How beautifully these words resonate with thoughts shared by Margaret Silf in The Other Side of Chaos: Breaking Through When Life is Breaking Down. On page 128 she writes: “You can usually tell the difference between people who have tried, on the whole to save their lives and those who have risked spending them. The savers are often quite comfortable financially and physically well preserved. They have, very sensibly, kept out of the sun and off the cigarettes, and they may look ten years younger than they really are. The spenders will have wrinkled faces and gnarled hands, and they may look ten years older than they really are. No contest, you might think. Who would choose to end up like a spender?”
Yet Silf asks a very poignant observation to end the paragraph. “The world at the end of a saver’s stories is not much different from how it was at the beginning. At the end of the spender’s stories, it could be a world transformed… Life is a gift, and gifts are for spending.”
With the final words of the chapter, on page 135, Margaret makes a thought-provoking prediction about the end of our lives. “My bet is that God isn’t going to ask us, ‘Have you been saved?’ but ‘Have you been spent? And if so, on what?'”

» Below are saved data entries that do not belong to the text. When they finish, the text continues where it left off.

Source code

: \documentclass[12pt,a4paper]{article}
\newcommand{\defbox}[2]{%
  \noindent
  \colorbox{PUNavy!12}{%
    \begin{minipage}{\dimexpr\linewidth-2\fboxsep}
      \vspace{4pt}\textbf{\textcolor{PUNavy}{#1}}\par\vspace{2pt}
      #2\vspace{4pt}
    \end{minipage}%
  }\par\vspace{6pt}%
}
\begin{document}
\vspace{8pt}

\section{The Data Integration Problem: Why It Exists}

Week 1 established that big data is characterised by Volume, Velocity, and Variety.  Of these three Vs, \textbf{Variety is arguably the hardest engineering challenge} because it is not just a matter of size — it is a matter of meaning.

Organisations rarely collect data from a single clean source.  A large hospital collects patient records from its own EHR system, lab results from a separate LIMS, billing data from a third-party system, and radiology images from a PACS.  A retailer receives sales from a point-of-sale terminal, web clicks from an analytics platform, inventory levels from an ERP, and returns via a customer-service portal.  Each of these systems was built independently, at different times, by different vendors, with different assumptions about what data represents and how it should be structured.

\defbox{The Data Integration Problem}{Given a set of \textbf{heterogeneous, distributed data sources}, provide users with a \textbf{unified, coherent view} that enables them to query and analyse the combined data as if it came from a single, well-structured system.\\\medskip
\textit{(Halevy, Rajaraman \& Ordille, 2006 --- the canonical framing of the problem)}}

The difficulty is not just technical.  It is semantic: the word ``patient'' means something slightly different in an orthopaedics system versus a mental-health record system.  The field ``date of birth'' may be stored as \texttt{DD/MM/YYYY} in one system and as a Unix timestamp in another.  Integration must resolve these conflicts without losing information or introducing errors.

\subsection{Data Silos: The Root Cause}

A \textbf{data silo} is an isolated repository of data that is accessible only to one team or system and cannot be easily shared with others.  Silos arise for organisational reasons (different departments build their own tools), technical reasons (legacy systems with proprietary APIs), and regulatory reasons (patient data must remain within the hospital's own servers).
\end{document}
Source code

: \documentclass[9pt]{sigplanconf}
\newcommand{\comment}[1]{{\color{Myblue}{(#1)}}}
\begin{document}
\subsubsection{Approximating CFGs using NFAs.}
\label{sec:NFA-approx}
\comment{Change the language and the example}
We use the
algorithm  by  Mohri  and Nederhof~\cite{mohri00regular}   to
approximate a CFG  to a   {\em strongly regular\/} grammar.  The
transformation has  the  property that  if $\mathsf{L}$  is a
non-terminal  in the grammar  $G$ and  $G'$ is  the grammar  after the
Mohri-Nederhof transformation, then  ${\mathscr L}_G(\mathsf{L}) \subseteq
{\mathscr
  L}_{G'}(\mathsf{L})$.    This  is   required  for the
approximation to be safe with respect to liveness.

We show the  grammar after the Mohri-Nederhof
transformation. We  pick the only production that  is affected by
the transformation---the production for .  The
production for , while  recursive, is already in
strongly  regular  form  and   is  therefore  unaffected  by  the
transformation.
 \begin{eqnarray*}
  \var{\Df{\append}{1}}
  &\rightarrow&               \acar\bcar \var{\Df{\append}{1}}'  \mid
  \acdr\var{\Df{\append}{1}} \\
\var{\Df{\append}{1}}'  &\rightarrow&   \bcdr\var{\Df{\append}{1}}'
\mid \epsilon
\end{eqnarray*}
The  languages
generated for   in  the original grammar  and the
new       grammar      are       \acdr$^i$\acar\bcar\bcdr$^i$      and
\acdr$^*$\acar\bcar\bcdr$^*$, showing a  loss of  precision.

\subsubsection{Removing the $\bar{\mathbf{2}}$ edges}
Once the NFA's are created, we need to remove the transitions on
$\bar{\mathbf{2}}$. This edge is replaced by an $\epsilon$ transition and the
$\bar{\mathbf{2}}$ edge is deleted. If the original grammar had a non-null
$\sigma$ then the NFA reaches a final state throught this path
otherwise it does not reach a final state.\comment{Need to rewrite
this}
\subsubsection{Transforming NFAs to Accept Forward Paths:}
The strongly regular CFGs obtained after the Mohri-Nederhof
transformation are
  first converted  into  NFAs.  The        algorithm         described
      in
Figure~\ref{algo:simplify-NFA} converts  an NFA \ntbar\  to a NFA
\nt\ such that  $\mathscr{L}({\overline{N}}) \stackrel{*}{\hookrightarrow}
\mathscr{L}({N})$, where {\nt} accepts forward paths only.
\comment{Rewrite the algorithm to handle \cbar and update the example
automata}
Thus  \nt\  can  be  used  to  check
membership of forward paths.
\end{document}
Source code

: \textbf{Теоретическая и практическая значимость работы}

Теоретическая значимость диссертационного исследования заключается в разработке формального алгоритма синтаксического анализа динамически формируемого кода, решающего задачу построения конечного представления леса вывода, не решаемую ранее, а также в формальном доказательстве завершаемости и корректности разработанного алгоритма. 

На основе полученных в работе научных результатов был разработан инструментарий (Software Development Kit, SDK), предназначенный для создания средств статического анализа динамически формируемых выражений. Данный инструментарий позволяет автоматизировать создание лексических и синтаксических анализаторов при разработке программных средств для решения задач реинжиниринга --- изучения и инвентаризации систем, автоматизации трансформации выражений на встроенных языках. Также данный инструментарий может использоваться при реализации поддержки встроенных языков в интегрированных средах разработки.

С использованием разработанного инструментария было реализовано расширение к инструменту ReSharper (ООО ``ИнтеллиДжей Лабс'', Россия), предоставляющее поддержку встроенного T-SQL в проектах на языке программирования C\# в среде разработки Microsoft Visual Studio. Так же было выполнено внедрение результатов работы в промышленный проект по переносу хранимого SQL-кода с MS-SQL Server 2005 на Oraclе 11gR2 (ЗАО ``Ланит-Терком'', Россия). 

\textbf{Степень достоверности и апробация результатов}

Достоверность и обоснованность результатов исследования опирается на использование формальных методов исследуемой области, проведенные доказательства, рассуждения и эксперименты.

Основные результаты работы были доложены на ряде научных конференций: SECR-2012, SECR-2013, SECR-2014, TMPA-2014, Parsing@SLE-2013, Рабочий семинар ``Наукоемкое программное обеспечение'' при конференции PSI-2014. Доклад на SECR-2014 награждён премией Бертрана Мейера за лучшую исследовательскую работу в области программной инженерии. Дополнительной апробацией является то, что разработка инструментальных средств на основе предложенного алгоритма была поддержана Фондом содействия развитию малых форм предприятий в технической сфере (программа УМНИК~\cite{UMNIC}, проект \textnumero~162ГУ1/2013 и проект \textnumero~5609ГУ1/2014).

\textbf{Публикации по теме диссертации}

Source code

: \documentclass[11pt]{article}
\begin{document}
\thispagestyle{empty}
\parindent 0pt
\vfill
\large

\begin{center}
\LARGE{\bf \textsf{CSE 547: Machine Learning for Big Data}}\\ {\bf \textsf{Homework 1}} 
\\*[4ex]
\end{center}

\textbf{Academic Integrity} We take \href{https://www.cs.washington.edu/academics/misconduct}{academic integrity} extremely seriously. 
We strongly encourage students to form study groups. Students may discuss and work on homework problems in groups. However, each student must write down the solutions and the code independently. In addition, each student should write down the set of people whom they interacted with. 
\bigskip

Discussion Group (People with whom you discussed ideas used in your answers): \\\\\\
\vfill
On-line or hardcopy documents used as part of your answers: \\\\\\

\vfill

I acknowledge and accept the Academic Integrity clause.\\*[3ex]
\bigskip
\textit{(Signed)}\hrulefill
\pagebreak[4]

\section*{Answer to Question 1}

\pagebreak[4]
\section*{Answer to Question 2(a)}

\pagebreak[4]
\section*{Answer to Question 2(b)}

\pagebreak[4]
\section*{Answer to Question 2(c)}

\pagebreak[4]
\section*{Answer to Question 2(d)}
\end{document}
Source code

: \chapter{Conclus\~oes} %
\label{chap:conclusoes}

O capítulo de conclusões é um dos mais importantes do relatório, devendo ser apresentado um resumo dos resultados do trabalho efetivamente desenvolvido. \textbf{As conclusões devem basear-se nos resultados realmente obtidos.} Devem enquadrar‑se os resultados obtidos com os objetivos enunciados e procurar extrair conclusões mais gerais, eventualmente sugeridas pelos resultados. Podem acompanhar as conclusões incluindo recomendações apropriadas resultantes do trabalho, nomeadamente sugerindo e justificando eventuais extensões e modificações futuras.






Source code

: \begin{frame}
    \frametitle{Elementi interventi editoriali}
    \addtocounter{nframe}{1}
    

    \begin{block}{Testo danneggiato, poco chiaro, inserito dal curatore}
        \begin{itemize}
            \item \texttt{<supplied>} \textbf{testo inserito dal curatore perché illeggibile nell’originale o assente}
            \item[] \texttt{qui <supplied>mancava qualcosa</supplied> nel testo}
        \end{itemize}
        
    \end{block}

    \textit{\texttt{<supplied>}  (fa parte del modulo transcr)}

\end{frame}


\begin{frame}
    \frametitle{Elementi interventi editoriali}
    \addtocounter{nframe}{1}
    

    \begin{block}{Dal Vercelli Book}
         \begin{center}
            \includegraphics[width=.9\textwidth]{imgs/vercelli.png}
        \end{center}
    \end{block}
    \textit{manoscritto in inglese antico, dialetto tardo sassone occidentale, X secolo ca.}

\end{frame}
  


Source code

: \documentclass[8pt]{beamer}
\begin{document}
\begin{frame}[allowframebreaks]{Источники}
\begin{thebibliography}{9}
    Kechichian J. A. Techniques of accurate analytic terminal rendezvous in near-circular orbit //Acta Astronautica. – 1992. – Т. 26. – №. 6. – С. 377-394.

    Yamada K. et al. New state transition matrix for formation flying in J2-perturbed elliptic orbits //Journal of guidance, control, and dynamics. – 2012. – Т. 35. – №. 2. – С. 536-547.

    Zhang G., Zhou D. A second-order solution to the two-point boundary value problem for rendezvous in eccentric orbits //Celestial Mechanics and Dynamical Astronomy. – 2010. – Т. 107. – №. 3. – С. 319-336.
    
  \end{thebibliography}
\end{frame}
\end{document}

Jesus sat down near the collection box in the Temple and watched as the crowds dropped in their money. Many rich people put in large amounts. Then a poor widow came and dropped in two small coins. Jesus called his disciples to him and said, “I tell you the truth, this poor widow has given more than all the others who are making contributions. For they gave a tiny part of their surplus, but she, poor as she is, has given everything she had to live on” (Mark 12:41-44, NLT).
What would it mean for me to spend everything on God today?